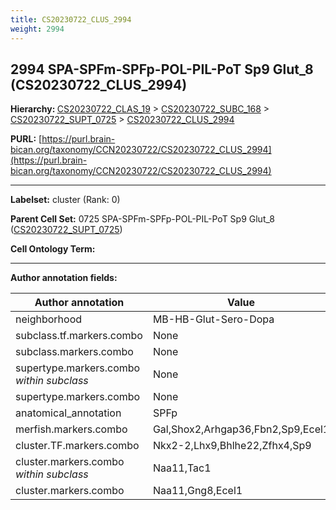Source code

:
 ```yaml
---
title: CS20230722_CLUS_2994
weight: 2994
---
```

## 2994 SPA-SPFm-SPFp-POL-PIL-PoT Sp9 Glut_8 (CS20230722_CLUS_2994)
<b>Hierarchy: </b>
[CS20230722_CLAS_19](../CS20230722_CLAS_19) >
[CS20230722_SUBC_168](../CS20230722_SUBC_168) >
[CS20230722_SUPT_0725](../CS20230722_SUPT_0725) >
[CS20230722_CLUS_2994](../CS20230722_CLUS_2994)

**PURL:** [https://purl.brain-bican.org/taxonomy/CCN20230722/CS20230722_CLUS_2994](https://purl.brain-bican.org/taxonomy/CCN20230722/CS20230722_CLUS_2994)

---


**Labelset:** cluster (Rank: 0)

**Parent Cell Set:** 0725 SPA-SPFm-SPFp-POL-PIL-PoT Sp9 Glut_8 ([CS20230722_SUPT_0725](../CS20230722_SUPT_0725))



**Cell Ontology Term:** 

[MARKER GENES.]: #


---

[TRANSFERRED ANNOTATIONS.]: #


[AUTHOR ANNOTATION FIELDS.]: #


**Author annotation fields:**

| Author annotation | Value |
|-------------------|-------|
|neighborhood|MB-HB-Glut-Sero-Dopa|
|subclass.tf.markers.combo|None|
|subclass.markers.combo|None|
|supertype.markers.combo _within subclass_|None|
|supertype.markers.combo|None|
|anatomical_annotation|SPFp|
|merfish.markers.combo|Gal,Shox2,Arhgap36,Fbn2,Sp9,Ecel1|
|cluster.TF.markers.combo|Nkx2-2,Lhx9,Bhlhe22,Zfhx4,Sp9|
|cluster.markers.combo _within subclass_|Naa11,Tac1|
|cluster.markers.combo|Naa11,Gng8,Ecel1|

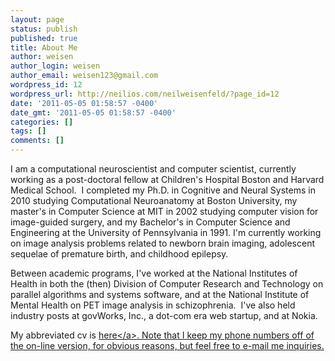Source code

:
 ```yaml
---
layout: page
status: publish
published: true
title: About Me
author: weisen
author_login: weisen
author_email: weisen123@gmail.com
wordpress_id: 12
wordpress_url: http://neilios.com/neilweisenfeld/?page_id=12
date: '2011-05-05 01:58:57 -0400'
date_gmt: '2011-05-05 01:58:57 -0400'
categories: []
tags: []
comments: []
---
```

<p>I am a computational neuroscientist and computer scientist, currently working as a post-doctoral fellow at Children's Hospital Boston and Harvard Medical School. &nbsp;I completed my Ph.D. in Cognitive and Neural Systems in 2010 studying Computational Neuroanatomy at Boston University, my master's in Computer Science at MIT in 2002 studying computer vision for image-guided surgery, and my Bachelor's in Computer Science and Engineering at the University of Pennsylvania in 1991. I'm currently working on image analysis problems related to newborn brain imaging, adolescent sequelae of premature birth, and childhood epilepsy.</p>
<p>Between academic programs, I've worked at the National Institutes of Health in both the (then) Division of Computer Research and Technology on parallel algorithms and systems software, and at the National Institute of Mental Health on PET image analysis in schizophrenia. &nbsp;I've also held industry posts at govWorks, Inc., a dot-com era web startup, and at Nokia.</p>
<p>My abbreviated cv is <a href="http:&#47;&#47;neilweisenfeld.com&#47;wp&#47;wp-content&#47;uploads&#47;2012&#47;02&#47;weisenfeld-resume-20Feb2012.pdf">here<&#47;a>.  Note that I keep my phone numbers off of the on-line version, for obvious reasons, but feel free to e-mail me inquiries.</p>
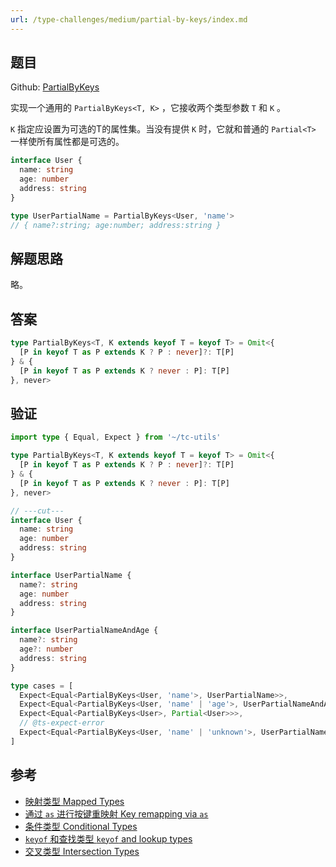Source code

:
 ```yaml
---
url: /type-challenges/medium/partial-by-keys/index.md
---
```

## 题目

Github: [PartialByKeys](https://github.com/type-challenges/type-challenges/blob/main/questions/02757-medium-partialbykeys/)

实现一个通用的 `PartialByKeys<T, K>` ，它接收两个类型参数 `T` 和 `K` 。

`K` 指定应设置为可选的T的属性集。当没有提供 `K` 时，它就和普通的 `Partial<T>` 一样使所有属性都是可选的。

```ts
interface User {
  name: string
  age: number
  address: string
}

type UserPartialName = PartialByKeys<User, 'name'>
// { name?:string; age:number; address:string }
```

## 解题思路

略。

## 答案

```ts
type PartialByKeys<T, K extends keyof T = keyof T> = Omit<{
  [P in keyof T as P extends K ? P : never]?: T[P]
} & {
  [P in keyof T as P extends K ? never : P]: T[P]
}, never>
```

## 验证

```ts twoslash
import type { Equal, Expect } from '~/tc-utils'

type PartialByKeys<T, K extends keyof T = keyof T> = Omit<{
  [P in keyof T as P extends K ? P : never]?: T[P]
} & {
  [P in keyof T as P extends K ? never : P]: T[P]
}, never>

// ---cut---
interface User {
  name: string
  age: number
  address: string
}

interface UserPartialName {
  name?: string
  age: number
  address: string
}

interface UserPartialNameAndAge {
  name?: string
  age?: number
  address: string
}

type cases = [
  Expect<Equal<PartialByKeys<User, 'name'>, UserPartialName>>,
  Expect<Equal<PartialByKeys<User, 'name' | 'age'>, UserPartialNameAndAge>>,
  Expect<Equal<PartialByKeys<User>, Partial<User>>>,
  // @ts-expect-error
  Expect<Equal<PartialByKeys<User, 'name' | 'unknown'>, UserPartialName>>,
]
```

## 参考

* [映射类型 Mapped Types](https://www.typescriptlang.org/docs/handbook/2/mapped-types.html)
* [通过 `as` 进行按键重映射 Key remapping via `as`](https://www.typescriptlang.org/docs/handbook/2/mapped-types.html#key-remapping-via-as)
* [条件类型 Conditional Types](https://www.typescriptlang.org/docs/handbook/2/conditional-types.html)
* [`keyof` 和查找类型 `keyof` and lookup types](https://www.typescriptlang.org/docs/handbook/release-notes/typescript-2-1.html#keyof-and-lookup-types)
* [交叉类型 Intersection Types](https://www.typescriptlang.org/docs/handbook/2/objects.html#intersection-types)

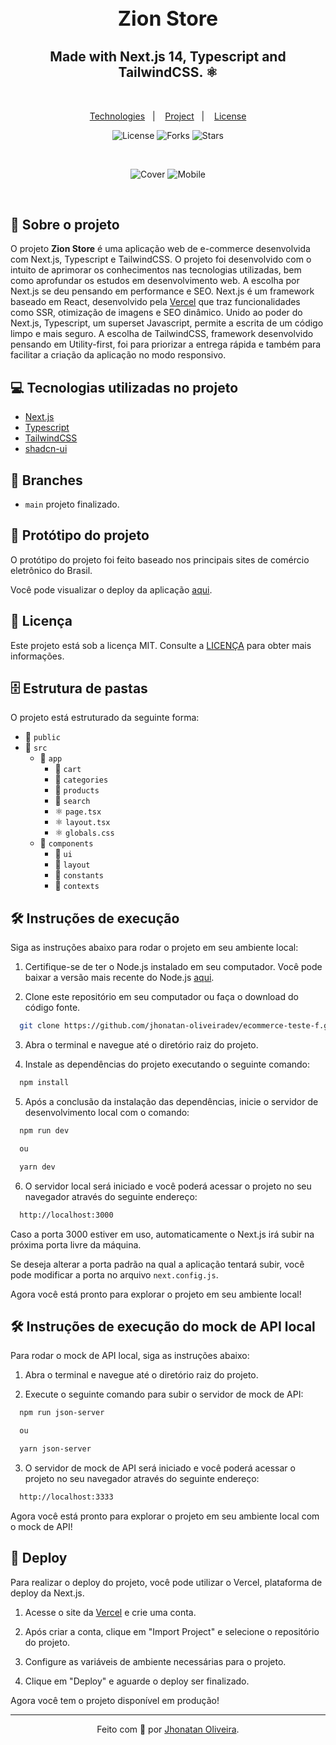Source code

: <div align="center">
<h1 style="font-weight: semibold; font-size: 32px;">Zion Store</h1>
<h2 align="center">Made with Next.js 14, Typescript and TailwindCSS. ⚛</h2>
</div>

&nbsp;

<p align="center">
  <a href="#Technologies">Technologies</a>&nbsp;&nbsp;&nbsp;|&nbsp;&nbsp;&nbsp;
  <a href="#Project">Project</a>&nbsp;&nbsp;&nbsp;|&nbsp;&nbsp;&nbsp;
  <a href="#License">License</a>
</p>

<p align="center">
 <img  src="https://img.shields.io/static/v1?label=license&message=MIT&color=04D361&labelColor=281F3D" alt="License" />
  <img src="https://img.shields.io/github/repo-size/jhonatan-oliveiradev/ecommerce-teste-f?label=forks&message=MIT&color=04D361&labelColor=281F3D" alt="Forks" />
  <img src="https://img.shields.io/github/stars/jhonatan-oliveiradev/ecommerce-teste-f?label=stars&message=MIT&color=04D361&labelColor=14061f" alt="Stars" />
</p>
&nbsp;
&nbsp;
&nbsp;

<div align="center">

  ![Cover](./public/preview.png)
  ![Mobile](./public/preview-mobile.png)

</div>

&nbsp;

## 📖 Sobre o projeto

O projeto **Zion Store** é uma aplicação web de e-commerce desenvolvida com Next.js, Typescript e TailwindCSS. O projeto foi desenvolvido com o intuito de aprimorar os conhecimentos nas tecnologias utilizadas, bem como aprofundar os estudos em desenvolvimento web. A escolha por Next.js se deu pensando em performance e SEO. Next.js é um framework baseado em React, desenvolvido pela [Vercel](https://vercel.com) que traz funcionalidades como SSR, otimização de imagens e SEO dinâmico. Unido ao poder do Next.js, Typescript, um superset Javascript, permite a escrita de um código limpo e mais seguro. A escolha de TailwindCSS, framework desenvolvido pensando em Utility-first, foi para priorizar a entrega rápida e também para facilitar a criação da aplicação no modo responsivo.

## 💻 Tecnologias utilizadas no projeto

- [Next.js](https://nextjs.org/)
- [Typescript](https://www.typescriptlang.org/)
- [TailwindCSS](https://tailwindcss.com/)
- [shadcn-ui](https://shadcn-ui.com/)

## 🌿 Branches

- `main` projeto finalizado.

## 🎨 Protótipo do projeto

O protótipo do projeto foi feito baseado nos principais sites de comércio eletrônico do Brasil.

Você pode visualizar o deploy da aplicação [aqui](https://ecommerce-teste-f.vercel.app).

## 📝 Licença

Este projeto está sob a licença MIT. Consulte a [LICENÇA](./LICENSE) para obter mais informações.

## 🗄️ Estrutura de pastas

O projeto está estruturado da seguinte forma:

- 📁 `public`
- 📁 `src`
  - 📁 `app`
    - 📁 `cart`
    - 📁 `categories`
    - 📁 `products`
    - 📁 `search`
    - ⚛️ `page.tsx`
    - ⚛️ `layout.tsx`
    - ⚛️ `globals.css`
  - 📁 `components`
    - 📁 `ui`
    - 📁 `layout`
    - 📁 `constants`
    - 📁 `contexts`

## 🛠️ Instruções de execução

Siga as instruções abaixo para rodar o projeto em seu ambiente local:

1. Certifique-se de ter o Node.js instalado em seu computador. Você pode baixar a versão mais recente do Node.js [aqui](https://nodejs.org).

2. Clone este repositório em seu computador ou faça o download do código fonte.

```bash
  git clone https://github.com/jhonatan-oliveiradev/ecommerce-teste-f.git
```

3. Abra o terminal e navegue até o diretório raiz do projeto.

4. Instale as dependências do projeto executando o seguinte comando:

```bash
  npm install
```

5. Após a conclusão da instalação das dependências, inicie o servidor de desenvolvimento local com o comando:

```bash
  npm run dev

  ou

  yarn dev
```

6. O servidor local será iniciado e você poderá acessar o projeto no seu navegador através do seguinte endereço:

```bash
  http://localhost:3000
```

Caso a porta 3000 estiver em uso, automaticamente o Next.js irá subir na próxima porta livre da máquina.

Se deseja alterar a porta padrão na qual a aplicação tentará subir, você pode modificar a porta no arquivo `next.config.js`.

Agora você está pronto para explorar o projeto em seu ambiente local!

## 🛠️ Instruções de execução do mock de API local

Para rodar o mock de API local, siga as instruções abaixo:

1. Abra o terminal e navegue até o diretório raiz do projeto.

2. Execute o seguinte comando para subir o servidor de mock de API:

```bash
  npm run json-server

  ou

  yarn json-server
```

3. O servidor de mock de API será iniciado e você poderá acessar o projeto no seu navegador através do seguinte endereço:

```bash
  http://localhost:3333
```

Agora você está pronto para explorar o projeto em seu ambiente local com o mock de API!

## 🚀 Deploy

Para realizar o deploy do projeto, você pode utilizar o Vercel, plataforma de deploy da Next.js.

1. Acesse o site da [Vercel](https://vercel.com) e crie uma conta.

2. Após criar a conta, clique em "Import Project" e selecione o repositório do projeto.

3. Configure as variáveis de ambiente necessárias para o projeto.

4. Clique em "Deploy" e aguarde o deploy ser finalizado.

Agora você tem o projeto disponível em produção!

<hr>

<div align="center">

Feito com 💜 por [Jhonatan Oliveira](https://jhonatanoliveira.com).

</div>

> **Exercise requirements**: Working through the records, find each line containing the word "execução" and copy it.

> **Response to the exercise**:
## 🛠️ Instruções de execução
## 🛠️ Instruções de execução do mock de API local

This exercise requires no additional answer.